Si dice che donna e pallone non legano. Qual è il tuo pensiero? In Provincia ci sono tante brave giornaliste sportive (inoltre anche la ‘rivale’ Ascoli ha come addetto stampa una donna, Valeria Lolli).

“Essendo un mondo prettamente maschilista, va da sé che il pensiero che ne scaturisca non sia per niente positivo. Ma sta alla donna dimostrare di avere cervello e mettere a frutto le sue capacità. In alcune società professionistiche ci sono donne che ricoprono anche la carica di presidente e che hanno più polso di certi presidenti uomini. Il tutto sta nell’avere il coraggio di credere nelle donne e di andare oltre i pregiudizi e credere in loro stesse. Con le mie colleghe giornaliste che seguono la Samb (Sabrina Vinciguerra ed Elisabetta Gnani) ho un ottimo rapporto basato innanzitutto sulla stima e il rispetto reciproco che credo siano basilari in ogni tipo di relazione umana e non. Inoltre sono precise e puntuali e sanno svolgere benissimo il proprio lavoro, molte volte anche più dei loro colleghi uomini, scherzo naturalmente. Non conta il sesso ma serietà e professionalità che si mettono in campo nel proprio ambito lavorativo”.

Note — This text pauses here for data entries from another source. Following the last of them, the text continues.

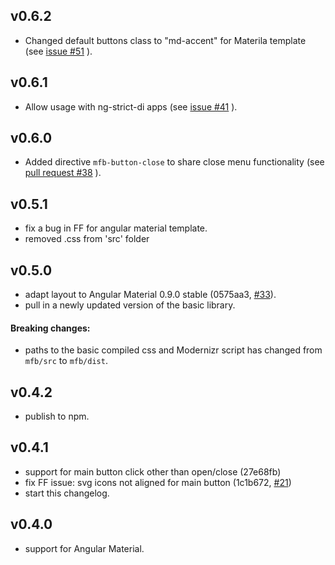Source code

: ## v0.6.2

 * Changed default buttons class to "md-accent" for Materila template (see [issue #51](https://github.com/nobitagit/ng-material-floating-button/issues/51) ).

## v0.6.1

 * Allow usage with ng-strict-di apps (see [issue #41](https://github.com/nobitagit/ng-material-floating-button/issues/41) ).

## v0.6.0

 * Added directive `mfb-button-close` to share close menu functionality (see [pull request #38](https://github.com/nobitagit/ng-material-floating-button/pull/38) ).

## v0.5.1

 * fix a bug in FF for angular material template.
 * removed .css from 'src' folder

## v0.5.0

 * adapt layout to Angular Material 0.9.0 stable (0575aa3, [#33](https://github.com/nobitagit/ng-material-floating-button/issues/33)).
 * pull in a newly updated version of the basic library.

#### Breaking changes:
 * paths to the basic compiled css and Modernizr script has changed from `mfb/src` to `mfb/dist`.

## v0.4.2

 * publish to npm.

## v0.4.1

 * support for main button click other than open/close (27e68fb)
 * fix FF issue: svg icons not aligned for main button (1c1b672, [#21](https://github.com/nobitagit/ng-material-floating-button/issues/21))
 * start this changelog.

## v0.4.0

 * support for Angular Material.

Perché sei appassionata di calcio? Oltre alla Samb tifi qualche altra squadra?

“Mio padre mi ha trasmesso la passione per questo sport e mi accompagnava sin da piccola al Riviera. Un amore che ho sempre coltivato e che, fortunatamente, ho trasformato in lavoro. Il più bello del mondo. Oltre alla Samb sono tifosissima della Juve. Anche in questo caso mio padre è complice. Nel 2015 sono stata anche a Berlino a vedere la finale, persa contro il Barcellona, di Champions League. Un’esperienza che rifarei al 100%”.

Parlaci delle tue esperienze passate da giornalista.

“Ho lavorato per due anni a Vera Tv. Un’esperienza costruttiva e istruttiva che mi ha insegnato anche ad avere un approccio diverso alle situazioni che si presentano nella vita. E’ stato un punto di svolta fondamentale non solo nella mia carriera professionale ma soprattutto dal punto di vista caratteriale ed emotivo”.

Cosa auguri in futuro alla Samb ma anche a te naturalmente.

“Auguro alla Samb di rimanere sempre nei professionisti e di tornare il prima possibile in serie B e, perché no, di andare anche in Serie A. Con una piazza del genere sicuramente faremmo invidia a tantissime società blasonate. A me auguro di poter continuare a far parte di questa squadra di lavoro e di vivere emozioni intense come la promozione in Lega Pro di quest’anno appena trascorso”.